§ What the exercise asks
All lines of the records below that contain the word "offices" must be listed.
(Given entries begins)
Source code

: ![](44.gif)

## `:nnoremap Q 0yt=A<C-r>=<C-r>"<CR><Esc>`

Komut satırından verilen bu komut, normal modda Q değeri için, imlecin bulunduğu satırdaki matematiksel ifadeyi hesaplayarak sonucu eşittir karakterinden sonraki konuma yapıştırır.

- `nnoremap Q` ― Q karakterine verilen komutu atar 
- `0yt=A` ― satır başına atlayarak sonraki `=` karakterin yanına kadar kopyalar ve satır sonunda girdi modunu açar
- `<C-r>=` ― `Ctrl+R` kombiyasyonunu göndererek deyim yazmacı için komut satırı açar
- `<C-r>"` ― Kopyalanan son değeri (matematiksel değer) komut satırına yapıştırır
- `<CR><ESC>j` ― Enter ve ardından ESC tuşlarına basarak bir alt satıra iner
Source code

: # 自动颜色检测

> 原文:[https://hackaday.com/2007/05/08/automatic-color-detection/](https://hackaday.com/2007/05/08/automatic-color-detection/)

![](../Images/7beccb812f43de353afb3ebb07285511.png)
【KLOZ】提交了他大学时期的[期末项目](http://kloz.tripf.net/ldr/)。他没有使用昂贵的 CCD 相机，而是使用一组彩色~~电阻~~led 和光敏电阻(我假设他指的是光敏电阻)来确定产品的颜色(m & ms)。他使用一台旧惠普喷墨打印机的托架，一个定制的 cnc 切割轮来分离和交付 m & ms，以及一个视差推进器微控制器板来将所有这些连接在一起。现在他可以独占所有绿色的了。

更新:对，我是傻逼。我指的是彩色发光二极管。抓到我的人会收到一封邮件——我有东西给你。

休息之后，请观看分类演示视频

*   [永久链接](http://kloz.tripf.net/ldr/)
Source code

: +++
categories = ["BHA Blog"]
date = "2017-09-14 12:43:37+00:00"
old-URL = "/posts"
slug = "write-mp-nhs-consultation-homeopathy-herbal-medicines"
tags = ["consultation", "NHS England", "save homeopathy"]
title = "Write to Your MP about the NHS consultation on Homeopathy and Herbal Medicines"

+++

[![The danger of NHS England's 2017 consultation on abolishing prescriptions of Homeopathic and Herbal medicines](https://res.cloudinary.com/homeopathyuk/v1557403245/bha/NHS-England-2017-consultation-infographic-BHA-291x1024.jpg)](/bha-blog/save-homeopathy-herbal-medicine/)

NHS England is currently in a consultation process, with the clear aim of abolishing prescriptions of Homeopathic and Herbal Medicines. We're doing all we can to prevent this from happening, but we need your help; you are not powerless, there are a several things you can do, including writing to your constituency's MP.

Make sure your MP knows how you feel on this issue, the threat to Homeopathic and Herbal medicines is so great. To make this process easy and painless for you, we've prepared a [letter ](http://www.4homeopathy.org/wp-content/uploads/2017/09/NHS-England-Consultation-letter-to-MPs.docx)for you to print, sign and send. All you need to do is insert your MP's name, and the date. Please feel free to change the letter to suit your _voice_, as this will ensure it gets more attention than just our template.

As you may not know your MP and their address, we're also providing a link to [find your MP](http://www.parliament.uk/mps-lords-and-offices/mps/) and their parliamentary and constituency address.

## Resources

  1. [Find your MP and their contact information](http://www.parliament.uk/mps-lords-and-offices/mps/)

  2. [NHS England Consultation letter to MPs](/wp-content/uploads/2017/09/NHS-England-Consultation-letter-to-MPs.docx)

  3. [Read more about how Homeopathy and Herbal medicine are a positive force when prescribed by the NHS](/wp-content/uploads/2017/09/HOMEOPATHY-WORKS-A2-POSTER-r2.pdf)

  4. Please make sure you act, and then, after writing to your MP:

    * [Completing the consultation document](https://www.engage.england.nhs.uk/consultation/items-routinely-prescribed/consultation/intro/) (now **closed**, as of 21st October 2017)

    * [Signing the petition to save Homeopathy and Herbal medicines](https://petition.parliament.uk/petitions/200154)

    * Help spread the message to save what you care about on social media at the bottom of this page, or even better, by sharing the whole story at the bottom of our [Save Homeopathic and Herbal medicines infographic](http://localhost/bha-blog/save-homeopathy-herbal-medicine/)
(Given entries ends)
§ Answer to this task
As you may not know your MP and their address, we're also providing a link to [find your MP](http://www.parliament.uk/mps-lords-and-offices/mps/) and their parliamentary and constituency address.
  1. [Find your MP and their contact information](http://www.parliament.uk/mps-lords-and-offices/mps/)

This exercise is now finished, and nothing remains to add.